Al ritorno dal confine ucraino incontrando persone e amici, qualcuno, non certo in modo accondiscendente mi ha detto:”ma tutti i profughi che portano qui nei Comuni chi paga? Come faranno a lavorare?”, purtroppo non sono stati pochi.
Oggi mi sento un pò come loro nel pormi un quesito. Allo scoppio del conflitto, molti Governi dei Paesi Europei hanno messo mano al portafoglio occupandosi dell’afflusso d’immigrazione, anche l’Italia e dico, fortunatamente e con dignità nazionale ha fatto la sua parte stanziando quattrocento milioni di euro.

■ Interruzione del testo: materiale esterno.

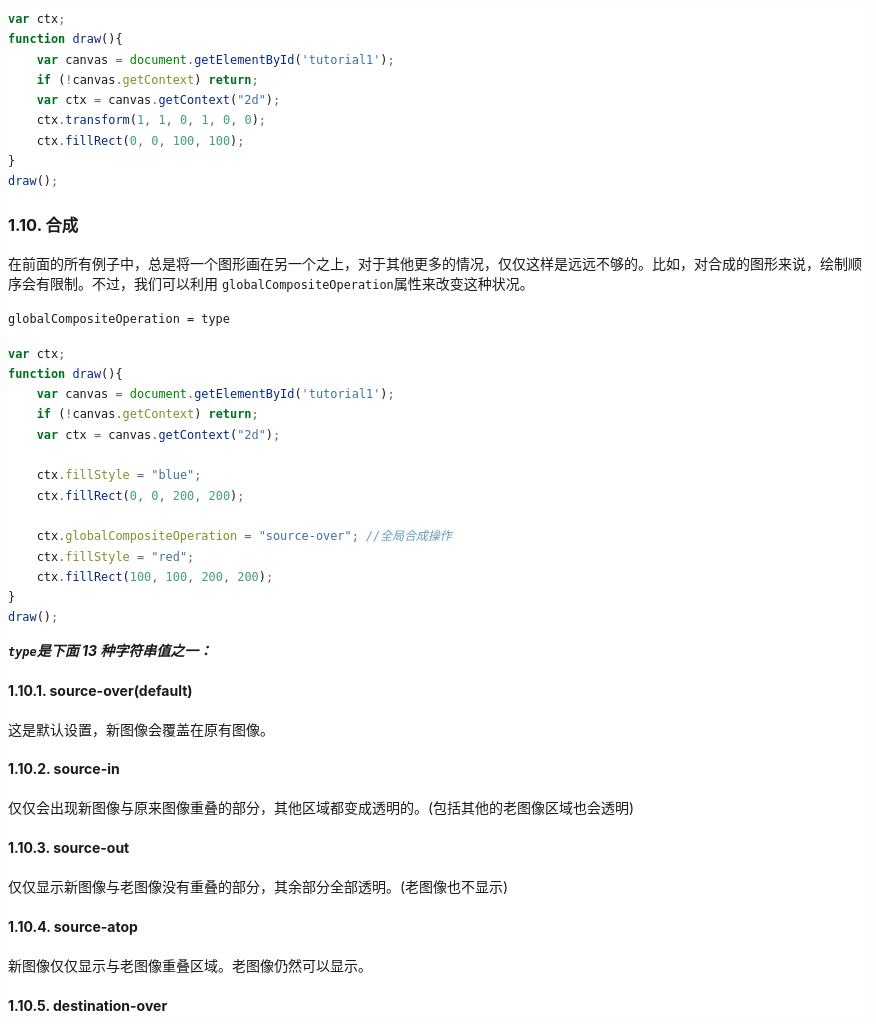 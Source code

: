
 ```js
var ctx;
function draw(){
    var canvas = document.getElementById('tutorial1');
    if (!canvas.getContext) return;
    var ctx = canvas.getContext("2d");
    ctx.transform(1, 1, 0, 1, 0, 0);
    ctx.fillRect(0, 0, 100, 100);
}
draw();
```

### 1.10. 合成

在前面的所有例子中，总是将一个图形画在另一个之上，对于其他更多的情况，仅仅这样是远远不够的。比如，对合成的图形来说，绘制顺序会有限制。不过，我们可以利用 `globalCompositeOperation`属性来改变这种状况。

`globalCompositeOperation = type`

```js
var ctx;
function draw(){
    var canvas = document.getElementById('tutorial1');
    if (!canvas.getContext) return;
    var ctx = canvas.getContext("2d");

    ctx.fillStyle = "blue";
    ctx.fillRect(0, 0, 200, 200);

    ctx.globalCompositeOperation = "source-over"; //全局合成操作
    ctx.fillStyle = "red";
    ctx.fillRect(100, 100, 200, 200);
}
draw();
```

***`type`是下面 13 种字符串值之一：***

#### 1.10.1. source-over(default)

这是默认设置，新图像会覆盖在原有图像。

#### 1.10.2. source-in

仅仅会出现新图像与原来图像重叠的部分，其他区域都变成透明的。(包括其他的老图像区域也会透明)

#### 1.10.3. source-out

仅仅显示新图像与老图像没有重叠的部分，其余部分全部透明。(老图像也不显示)

#### 1.10.4. source-atop

新图像仅仅显示与老图像重叠区域。老图像仍然可以显示。

#### 1.10.5. destination-over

Si tratta di un contributo di circa 600 euro al mese (o fino a 900 euro a seconda del nucleo familiare) destinati ai rifugiati ucraini che trovino un’autonoma sistemazione, poi ci sono i venti euro al giorno per profugo, attraverso il sistema dell’accoglienza diffusa ovvero, per associazioni e famiglie che ospitano.
Parliamo di cifre importanti. Cifre che vengono prontamente trovate e rese disponibili, ovvio si tratta di emergenze.

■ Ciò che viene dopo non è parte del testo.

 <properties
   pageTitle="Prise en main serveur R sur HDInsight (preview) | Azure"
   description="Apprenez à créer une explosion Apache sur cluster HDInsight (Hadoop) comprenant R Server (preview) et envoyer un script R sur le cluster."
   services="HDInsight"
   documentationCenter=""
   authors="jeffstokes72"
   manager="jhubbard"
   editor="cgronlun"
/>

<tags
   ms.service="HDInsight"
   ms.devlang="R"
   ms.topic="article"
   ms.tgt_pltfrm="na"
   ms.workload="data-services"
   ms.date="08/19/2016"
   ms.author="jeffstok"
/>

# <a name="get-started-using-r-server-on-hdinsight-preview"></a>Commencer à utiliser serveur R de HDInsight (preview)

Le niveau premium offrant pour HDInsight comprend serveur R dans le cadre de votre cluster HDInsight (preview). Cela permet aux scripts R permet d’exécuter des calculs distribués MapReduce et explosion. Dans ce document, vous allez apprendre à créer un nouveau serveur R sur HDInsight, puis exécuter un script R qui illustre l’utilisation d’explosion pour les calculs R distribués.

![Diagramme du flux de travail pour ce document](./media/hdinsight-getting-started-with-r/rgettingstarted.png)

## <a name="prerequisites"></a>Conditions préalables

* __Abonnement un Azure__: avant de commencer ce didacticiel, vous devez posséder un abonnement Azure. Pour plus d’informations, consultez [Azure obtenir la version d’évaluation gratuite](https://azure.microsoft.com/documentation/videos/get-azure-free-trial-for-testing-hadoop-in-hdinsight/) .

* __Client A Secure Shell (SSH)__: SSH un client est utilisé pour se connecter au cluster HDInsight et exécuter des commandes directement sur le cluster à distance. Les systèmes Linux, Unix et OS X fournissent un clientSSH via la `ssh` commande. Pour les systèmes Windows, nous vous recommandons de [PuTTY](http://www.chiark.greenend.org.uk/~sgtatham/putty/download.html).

Allora vado a leggere il significato di emergenza e trovo ” circostanza imprevista, accidente che richiede intervento immediato”.
Avendo toccato con mano la drammatica emergenza umanitaria, penso a persone trovatesi dalla mattina a sera senza più nulla di strutturale, economico e soprattutto umano.

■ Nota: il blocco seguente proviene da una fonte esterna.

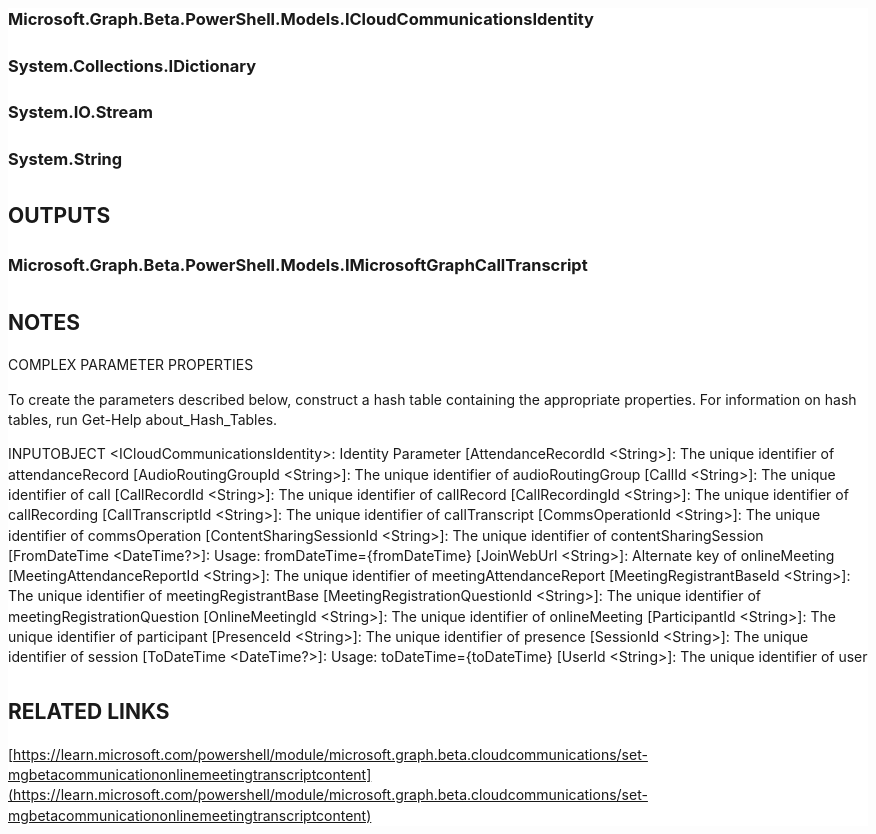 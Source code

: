 ### Microsoft.Graph.Beta.PowerShell.Models.ICloudCommunicationsIdentity
### System.Collections.IDictionary
### System.IO.Stream
### System.String
## OUTPUTS

### Microsoft.Graph.Beta.PowerShell.Models.IMicrosoftGraphCallTranscript
## NOTES
COMPLEX PARAMETER PROPERTIES

To create the parameters described below, construct a hash table containing the appropriate properties.
For information on hash tables, run Get-Help about_Hash_Tables.

INPUTOBJECT \<ICloudCommunicationsIdentity\>: Identity Parameter
  \[AttendanceRecordId \<String\>\]: The unique identifier of attendanceRecord
  \[AudioRoutingGroupId \<String\>\]: The unique identifier of audioRoutingGroup
  \[CallId \<String\>\]: The unique identifier of call
  \[CallRecordId \<String\>\]: The unique identifier of callRecord
  \[CallRecordingId \<String\>\]: The unique identifier of callRecording
  \[CallTranscriptId \<String\>\]: The unique identifier of callTranscript
  \[CommsOperationId \<String\>\]: The unique identifier of commsOperation
  \[ContentSharingSessionId \<String\>\]: The unique identifier of contentSharingSession
  \[FromDateTime \<DateTime?\>\]: Usage: fromDateTime={fromDateTime}
  \[JoinWebUrl \<String\>\]: Alternate key of onlineMeeting
  \[MeetingAttendanceReportId \<String\>\]: The unique identifier of meetingAttendanceReport
  \[MeetingRegistrantBaseId \<String\>\]: The unique identifier of meetingRegistrantBase
  \[MeetingRegistrationQuestionId \<String\>\]: The unique identifier of meetingRegistrationQuestion
  \[OnlineMeetingId \<String\>\]: The unique identifier of onlineMeeting
  \[ParticipantId \<String\>\]: The unique identifier of participant
  \[PresenceId \<String\>\]: The unique identifier of presence
  \[SessionId \<String\>\]: The unique identifier of session
  \[ToDateTime \<DateTime?\>\]: Usage: toDateTime={toDateTime}
  \[UserId \<String\>\]: The unique identifier of user

## RELATED LINKS

[https://learn.microsoft.com/powershell/module/microsoft.graph.beta.cloudcommunications/set-mgbetacommunicationonlinemeetingtranscriptcontent](https://learn.microsoft.com/powershell/module/microsoft.graph.beta.cloudcommunications/set-mgbetacommunicationonlinemeetingtranscriptcontent)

Possiamo quindi affermare che un improvviso terremoto sia classificabile come emergenza? Se sì, e vale la volontà di intervenire prontamente allora c’è da domandarsi perché ad esempio dal terremoto che nel 2009 ha colpito l’Aquila, causando 309 morti e oltre dieci miliardi di danni ad abitazioni e infrastrutture, ad oggi le scuole e non dico discoteche, siano ancora chiuse.
Per ovviare alla drammatica situazione vennero costruiti 36 moduli ad uso provvisorio, impianti progettati per durare al massimo cinque anni, e avrebbero dovuto sostituire gli istituti distrutti in attesa della ricostruzione.
Ad oggi solo due delle 52 strutture scolastiche del comune sono state effettivamente ricostruite. Per il resto si continuano a usare i moduli provvisori, o si è tornati nelle vecchie scuole in muratura a cui sono stati eseguiti dei lavori di adeguamento sismico insufficienti però a garantirne la sicurezza.
Sono trascorsi tredici anni capite? Fatico a comprendere la definizione dei parametri per valutare il grado di sofferenza e disagio di ogni umano vittima di una catastrofe, come pure la destinazione fondi e tempi per i singoli interventi.
Se dopo tredici anni di attesa i nostri bambini stanno in strutture non più sicure e non nelle loro scuole, e invece si trova consistente denaro per altre emergenze, delle due, o il denaro c’è sempre stato e si è perso interesse per chi ha perso tutto o non c’è, ma lo si trova discriminando.